### [TASK TO COMPLETE]
Write out the lines below exactly, beginning at the one with "T\bigl(K(\cdot,y)\bigr)= \psi(y)." and stopping after the one with "diamètre $D$ des vérins."; the pictures are not copied.

### [SOURCE RECORDS]
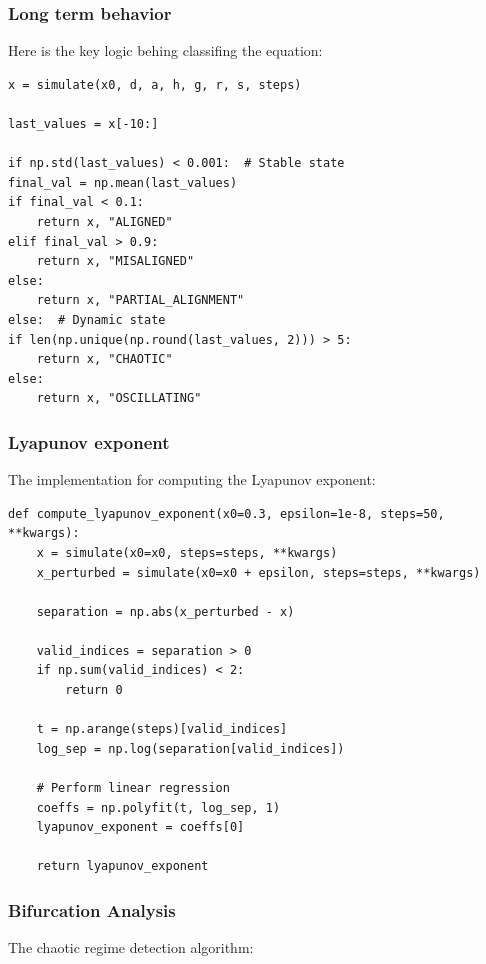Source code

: \documentclass[a4paper, 10pt]{article}
\begin{document}
\subsubsection{Long term behavior}
Here is the key logic behing classifing the equation:

\begin{verbatim}
x = simulate(x0, d, a, h, g, r, s, steps)

last_values = x[-10:]

if np.std(last_values) < 0.001:  # Stable state
final_val = np.mean(last_values)
if final_val < 0.1:
    return x, "ALIGNED"
elif final_val > 0.9:
    return x, "MISALIGNED"
else:
    return x, "PARTIAL_ALIGNMENT"
else:  # Dynamic state
if len(np.unique(np.round(last_values, 2))) > 5:
    return x, "CHAOTIC"
else:
    return x, "OSCILLATING"
\end{verbatim}
\vspace{-3em}

\subsubsection{Lyapunov exponent}
The implementation for computing the Lyapunov exponent:

\begin{verbatim}
def compute_lyapunov_exponent(x0=0.3, epsilon=1e-8, steps=50, **kwargs):
    x = simulate(x0=x0, steps=steps, **kwargs)
    x_perturbed = simulate(x0=x0 + epsilon, steps=steps, **kwargs)

    separation = np.abs(x_perturbed - x)

    valid_indices = separation > 0
    if np.sum(valid_indices) < 2:
        return 0

    t = np.arange(steps)[valid_indices]
    log_sep = np.log(separation[valid_indices])

    # Perform linear regression
    coeffs = np.polyfit(t, log_sep, 1)
    lyapunov_exponent = coeffs[0]

    return lyapunov_exponent
\end{verbatim}
\vspace{-3em}

\subsubsection{Bifurcation Analysis}
The chaotic regime detection algorithm:
\end{document}

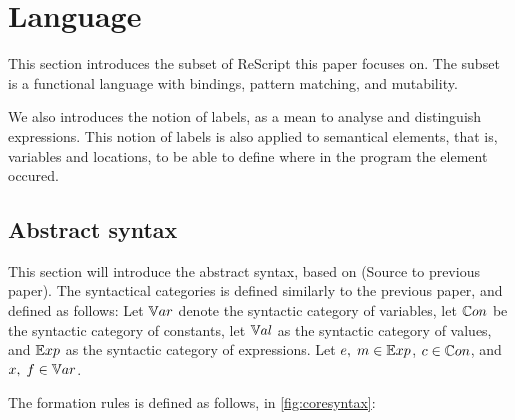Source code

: \documentclass[../../master.tex]{subfiles}
\begin{document}
\section{Language}\label{sec:lang}
This section introduces the subset of ReScript this paper focuses on.
The subset is a functional language with bindings, pattern matching, and mutability.

We also introduces the notion of labels, as a mean to analyse and distinguish expressions.
This notion of labels is also applied to semantical elements, that is, variables and locations, to be able to define where in the program the element occured.

\subsection{Abstract syntax}
This section will introduce the abstract syntax, based on (Source to previous paper).
The syntactical categories is defined similarly to the previous paper, and defined as follows:
Let $\mathbb{V}ar$ denote the syntactic category of variables, let $\mathbb{C}on$ be the syntactic category of constants, let $\mathbb{V}al$ as the syntactic category of values, and $\mathbb{E}xp$ as the syntactic category of expressions. 
Let $e, \; m \in \mathbb{E}xp$, $c \in \mathbb{C}on$, and $x, \; f \in \mathbb{V}ar$.

The formation rules is defined as follows, in \cref{fig:coresyntax}:
\end{document}
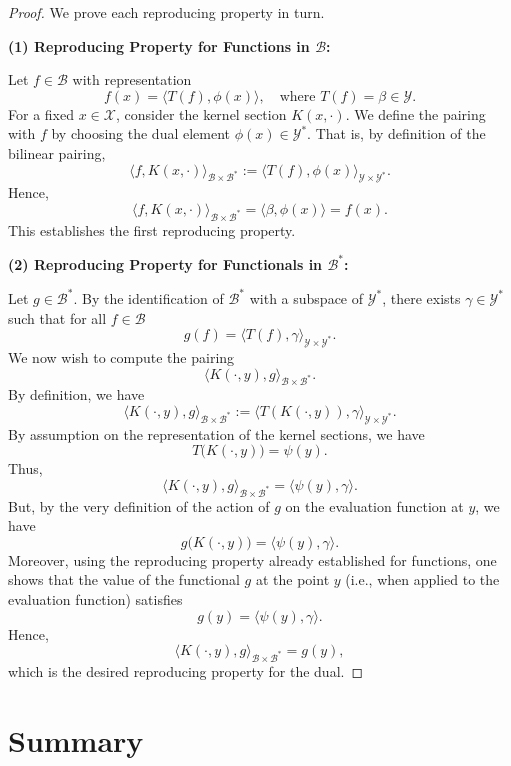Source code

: \begin{proof}
We prove each reproducing property in turn.

\medskip

\noindent\textbf{(1) Reproducing Property for Functions in \(\mathcal{B}\):}  

Let \(f\in \mathcal{B}\) with representation
\[
f(x)= \langle T(f), \phi(x)\rangle, \quad \text{where } T(f)= \beta \in \mathcal{Y}.
\]
For a fixed \(x\in\mathcal{X}\), consider the kernel section \(K(x,\cdot)\). We define the pairing with \(f\) by choosing the dual element \(\phi(x)\in \mathcal{Y}^*\). That is, by definition of the bilinear pairing,
\[
\langle f, K(x,\cdot)\rangle_{\mathcal{B}\times \mathcal{B}^*} := \langle T(f), \phi(x)\rangle_{\mathcal{Y}\times \mathcal{Y}^*}.
\]
Hence,
\[
\langle f, K(x,\cdot)\rangle_{\mathcal{B}\times \mathcal{B}^*} = \langle \beta, \phi(x)\rangle = f(x).
\]
This establishes the first reproducing property.

\medskip

\noindent\textbf{(2) Reproducing Property for Functionals in \(\mathcal{B}^*\):}  

Let \(g\in\mathcal{B}^*\). By the identification of \(\mathcal{B}^*\) with a subspace of \(\mathcal{Y}^*\), there exists \(\gamma\in \mathcal{Y}^*\) such that for all \(f\in\mathcal{B}\)
\[
g(f)= \langle T(f), \gamma\rangle_{\mathcal{Y}\times \mathcal{Y}^*}.
\]
We now wish to compute the pairing
\[
\langle K(\cdot,y), g \rangle_{\mathcal{B}\times \mathcal{B}^*}.
\]
By definition, we have
\[
\langle K(\cdot,y), g \rangle_{\mathcal{B}\times \mathcal{B}^*} := \langle T(K(\cdot,y)), \gamma\rangle_{\mathcal{Y}\times \mathcal{Y}^*}.
\]
By assumption on the representation of the kernel sections, we have
\[
T\bigl(K(\cdot,y)\bigr)= \psi(y).
\]
Thus,
\[
\langle K(\cdot,y), g \rangle_{\mathcal{B}\times \mathcal{B}^*} = \langle \psi(y), \gamma\rangle.
\]
But, by the very definition of the action of \(g\) on the evaluation function at \(y\), we have
\[
g\bigl(K(\cdot,y)\bigr) = \langle \psi(y), \gamma\rangle.
\]
Moreover, using the reproducing property already established for functions, one shows that the value of the functional \(g\) at the point \(y\) (i.e., when applied to the evaluation function) satisfies
\[
g(y) = \langle \psi(y), \gamma\rangle.
\]
Hence,
\[
\langle K(\cdot,y), g \rangle_{\mathcal{B}\times \mathcal{B}^*} = g(y),
\]
which is the desired reproducing property for the dual.
\end{proof}

\section{Summary}

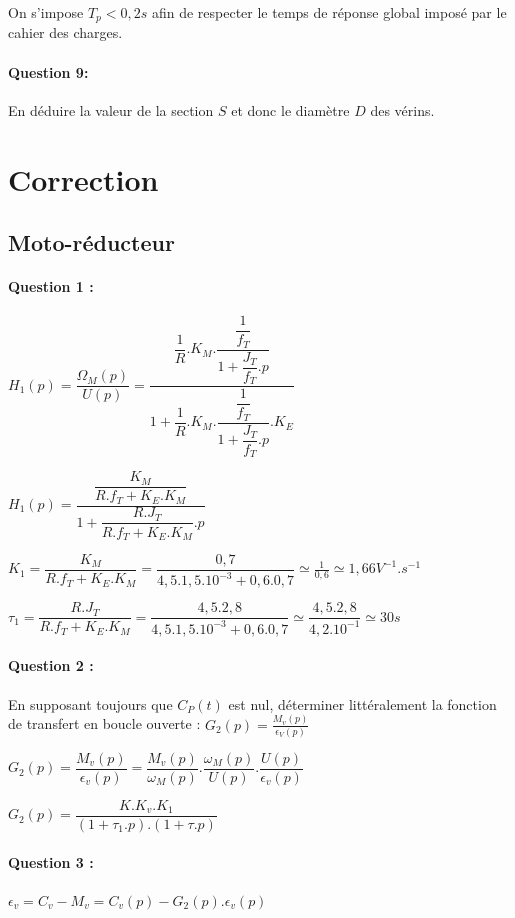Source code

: On s'impose $T_p<0,2s$ afin de respecter le temps de réponse global imposé par le cahier des charges.

\paragraph{Question 9:} En déduire la valeur de la section $S$ et donc le diamètre $D$ des vérins.

\ifdef{\public}{}{}

\newpage

\pagestyle{correction}

\section{Correction}

\subsection{Moto-réducteur}

\paragraph{Question 1 :} $H_1(p)=\dfrac{\Omega_M(p)}{U(p)}=\dfrac{\dfrac{1}{R}.K_M.\dfrac{\dfrac{1}{f_T}}{1+\dfrac{J_T}{f_T}.p}}{1+\dfrac{1}{R}.K_M.\dfrac{\dfrac{1}{f_T}}{1+\dfrac{J_T}{f_T}.p}.K_E}$

$H_1(p)=\dfrac{\dfrac{K_M}{R.f_T+K_E.K_M}}{1+\dfrac{R.J_T}{R.f_T+K_E.K_M}.p}$

$K_1=\dfrac{K_M}{R.f_T+K_E.K_M}=\dfrac{0,7}{4,5.1,5.10^{-3}+0,6.0,7}\simeq\frac{1}{0,6}\simeq1,66V^{-1}.s^{-1}$

$\tau_1=\dfrac{R.J_T}{R.f_T+K_E.K_M}=\dfrac{4,5.2,8}{4,5.1,5.10^{-3}+0,6.0,7}\simeq\dfrac{4,5.2,8}{4,2.10^{-1}}\simeq30s$

\paragraph{Question 2 :} En supposant toujours que $C_P(t)$ est nul, déterminer littéralement la fonction de transfert en boucle ouverte : $G_2(p)=\frac{M_v(p)}{\epsilon_V(p)}$	

$G_2(p)=\dfrac{M_v(p)}{\epsilon_v(p)}=\dfrac{M_v(p)}{\omega_M(p)}.\dfrac{\omega_M(p)}{U(p)}.\dfrac{U(p)}{\epsilon_v(p)}$

$G_2(p)=\dfrac{K.K_v.K_1}{(1+\tau_1.p).(1+\tau.p)}$

\paragraph{Question 3 :} $\epsilon_v=C_v-M_v=C_v(p)-G_2(p).\epsilon_v(p)$

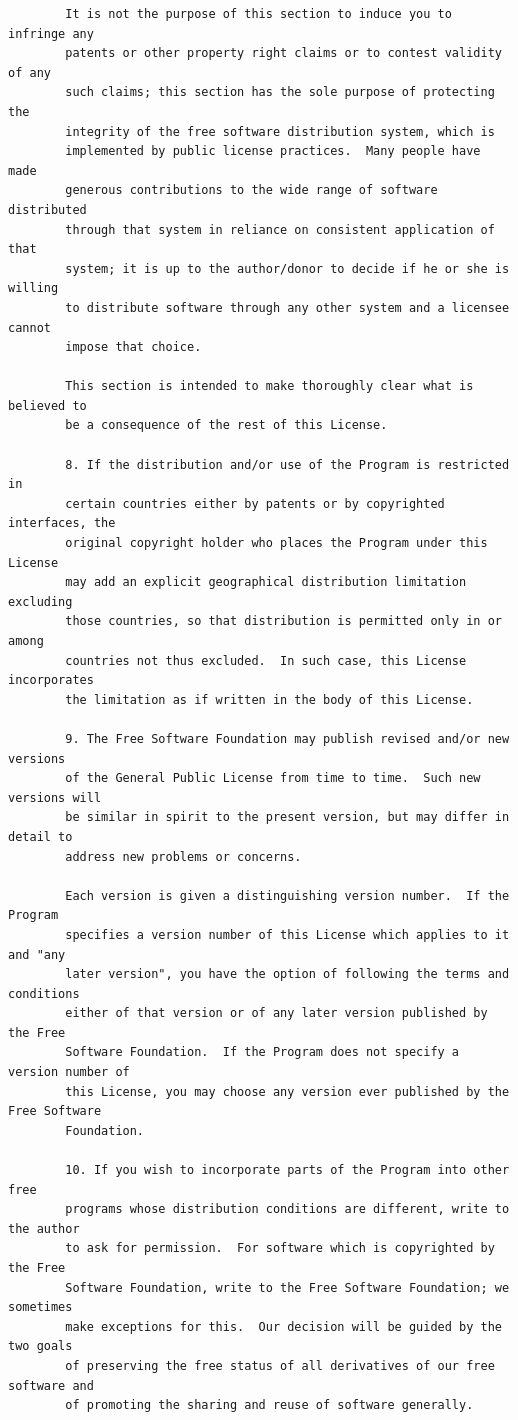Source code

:\documentclass[a4paper,twoside,12pt]{book}
\begin{document}
{\begin{verbatim}
		It is not the purpose of this section to induce you to infringe any
		patents or other property right claims or to contest validity of any
		such claims; this section has the sole purpose of protecting the
		integrity of the free software distribution system, which is
		implemented by public license practices.  Many people have made
		generous contributions to the wide range of software distributed
		through that system in reliance on consistent application of that
		system; it is up to the author/donor to decide if he or she is willing
		to distribute software through any other system and a licensee cannot
		impose that choice.

		This section is intended to make thoroughly clear what is believed to
		be a consequence of the rest of this License.

		8. If the distribution and/or use of the Program is restricted in
		certain countries either by patents or by copyrighted interfaces, the
		original copyright holder who places the Program under this License
		may add an explicit geographical distribution limitation excluding
		those countries, so that distribution is permitted only in or among
		countries not thus excluded.  In such case, this License incorporates
		the limitation as if written in the body of this License.

		9. The Free Software Foundation may publish revised and/or new versions
		of the General Public License from time to time.  Such new versions will
		be similar in spirit to the present version, but may differ in detail to
		address new problems or concerns.

		Each version is given a distinguishing version number.  If the Program
		specifies a version number of this License which applies to it and "any
		later version", you have the option of following the terms and conditions
		either of that version or of any later version published by the Free
		Software Foundation.  If the Program does not specify a version number of
		this License, you may choose any version ever published by the Free Software
		Foundation.

		10. If you wish to incorporate parts of the Program into other free
		programs whose distribution conditions are different, write to the author
		to ask for permission.  For software which is copyrighted by the Free
		Software Foundation, write to the Free Software Foundation; we sometimes
		make exceptions for this.  Our decision will be guided by the two goals
		of preserving the free status of all derivatives of our free software and
		of promoting the sharing and reuse of software generally.


\end{verbatim}}
\end{document}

### [EXERCISE SOLUTION]
T\bigl(K(\cdot,y)\bigr)= \psi(y).
\]
Thus,
\[
\langle K(\cdot,y), g \rangle_{\mathcal{B}\times \mathcal{B}^*} = \langle \psi(y), \gamma\rangle.
\]
But, by the very definition of the action of \(g\) on the evaluation function at \(y\), we have
\[
g\bigl(K(\cdot,y)\bigr) = \langle \psi(y), \gamma\rangle.
\]
Moreover, using the reproducing property already established for functions, one shows that the value of the functional \(g\) at the point \(y\) (i.e., when applied to the evaluation function) satisfies
\[
g(y) = \langle \psi(y), \gamma\rangle.
\]
Hence,
\[
\langle K(\cdot,y), g \rangle_{\mathcal{B}\times \mathcal{B}^*} = g(y),
\]
which is the desired reproducing property for the dual.
\end{proof}

\section{Summary}

Source code

: On s'impose $T_p<0,2s$ afin de respecter le temps de réponse global imposé par le cahier des charges.

\paragraph{Question 9:} En déduire la valeur de la section $S$ et donc le diamètre $D$ des vérins.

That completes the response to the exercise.